Which lines below hold the word "subsection"? Copy all of them.

MATERIAL FOR THIS EXERCISE Start Marker

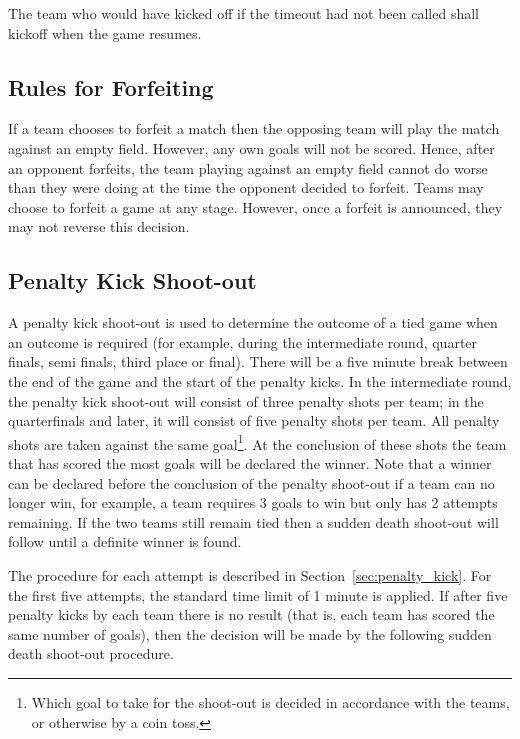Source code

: \documentclass[12pt]{article}
\begin{document}
The team who would have kicked off if the timeout had not been called shall kickoff when the game resumes.

\subsection{Rules for Forfeiting}
\label{sec:forfeit}

If a team chooses to forfeit a match then the opposing team will play the match against an empty field.  However, any own goals will not be scored.  Hence, after an opponent forfeits, the team playing against an empty field cannot do worse than they were doing at the time the opponent decided to forfeit.  Teams may choose to forfeit a game at any stage.  However, once a forfeit is announced, they may not reverse this decision.


\subsection{Penalty Kick Shoot-out}
\label{sec:penalty_shoot-out}

A penalty kick shoot-out is used to determine the outcome of a tied game when an outcome is required (for example, during the intermediate round, quarter finals, semi finals, third place or final). 
There will be a five minute break between the end of the game and the start of the penalty kicks.
In the intermediate round, the penalty kick shoot-out will consist of three penalty shots per team; in the quarterfinals and later, it will consist of five penalty shots per team.
All penalty shots are taken against the same goal\footnote{Which goal to take for the shoot-out is decided in accordance with the teams, or otherwise by a coin toss.}. At the conclusion of these shots the team that has scored the most goals will be declared the winner. Note that a winner can be declared before the conclusion of the penalty shoot-out if a team can no longer win, for example, a team requires 3 goals to win but only has 2 attempts remaining. If the two teams still remain tied then a sudden death shoot-out will follow until a definite winner is found.

The procedure for each attempt is described in Section~\ref{sec:penalty_kick}. For the first five attempts, the standard time limit of 1 minute is applied. If after five penalty kicks by each team there is no result (that is, each team has scored the same number of goals), then the decision will be made by the following sudden death shoot-out procedure.
\end{document}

MATERIAL FOR THIS EXERCISE End Marker

■ YOUR RESPONSE
\subsection{Rules for Forfeiting}
\subsection{Penalty Kick Shoot-out}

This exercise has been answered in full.